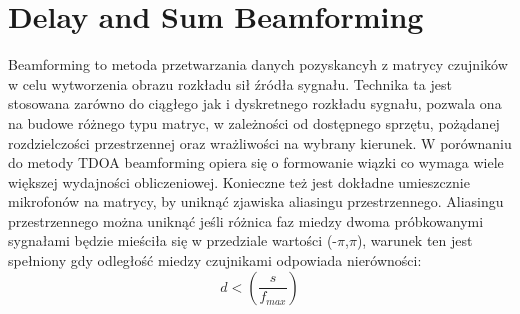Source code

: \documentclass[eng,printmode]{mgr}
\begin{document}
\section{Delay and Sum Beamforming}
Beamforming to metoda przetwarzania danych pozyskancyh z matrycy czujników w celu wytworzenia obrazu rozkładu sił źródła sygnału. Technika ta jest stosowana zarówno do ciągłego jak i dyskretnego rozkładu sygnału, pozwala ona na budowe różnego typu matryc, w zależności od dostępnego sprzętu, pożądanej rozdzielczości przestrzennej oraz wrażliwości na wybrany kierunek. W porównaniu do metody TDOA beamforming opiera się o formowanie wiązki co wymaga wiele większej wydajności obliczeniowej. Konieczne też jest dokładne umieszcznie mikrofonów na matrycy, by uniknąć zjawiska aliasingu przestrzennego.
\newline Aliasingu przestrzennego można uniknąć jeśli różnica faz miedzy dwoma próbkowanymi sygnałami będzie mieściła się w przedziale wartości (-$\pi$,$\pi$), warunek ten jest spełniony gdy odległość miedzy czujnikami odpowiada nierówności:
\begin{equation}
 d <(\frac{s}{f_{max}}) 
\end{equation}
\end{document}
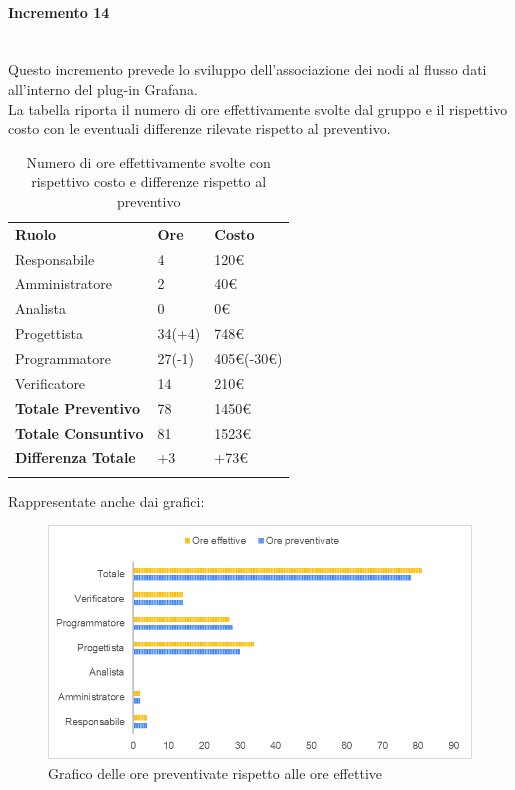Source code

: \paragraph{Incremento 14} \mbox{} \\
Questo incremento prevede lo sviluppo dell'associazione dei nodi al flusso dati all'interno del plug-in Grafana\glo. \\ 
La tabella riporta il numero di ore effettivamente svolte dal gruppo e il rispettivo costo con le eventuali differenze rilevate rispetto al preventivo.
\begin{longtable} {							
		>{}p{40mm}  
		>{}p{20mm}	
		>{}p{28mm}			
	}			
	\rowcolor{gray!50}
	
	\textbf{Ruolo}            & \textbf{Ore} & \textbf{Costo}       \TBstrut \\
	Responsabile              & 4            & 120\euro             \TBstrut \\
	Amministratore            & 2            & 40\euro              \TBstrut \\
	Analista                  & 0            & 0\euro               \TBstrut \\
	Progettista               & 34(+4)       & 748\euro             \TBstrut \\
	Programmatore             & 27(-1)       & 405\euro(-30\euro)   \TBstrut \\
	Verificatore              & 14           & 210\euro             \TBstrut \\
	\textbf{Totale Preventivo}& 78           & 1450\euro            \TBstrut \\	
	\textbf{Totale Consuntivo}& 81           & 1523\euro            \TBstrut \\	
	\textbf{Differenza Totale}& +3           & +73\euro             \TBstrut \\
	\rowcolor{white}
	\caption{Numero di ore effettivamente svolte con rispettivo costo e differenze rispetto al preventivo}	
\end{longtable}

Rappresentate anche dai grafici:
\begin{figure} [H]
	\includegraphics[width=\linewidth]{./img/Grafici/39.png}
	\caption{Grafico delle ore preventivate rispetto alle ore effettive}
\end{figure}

======

Exercise requirements> The answer should be only the number of lines in the data that include "jest".

Your response> 2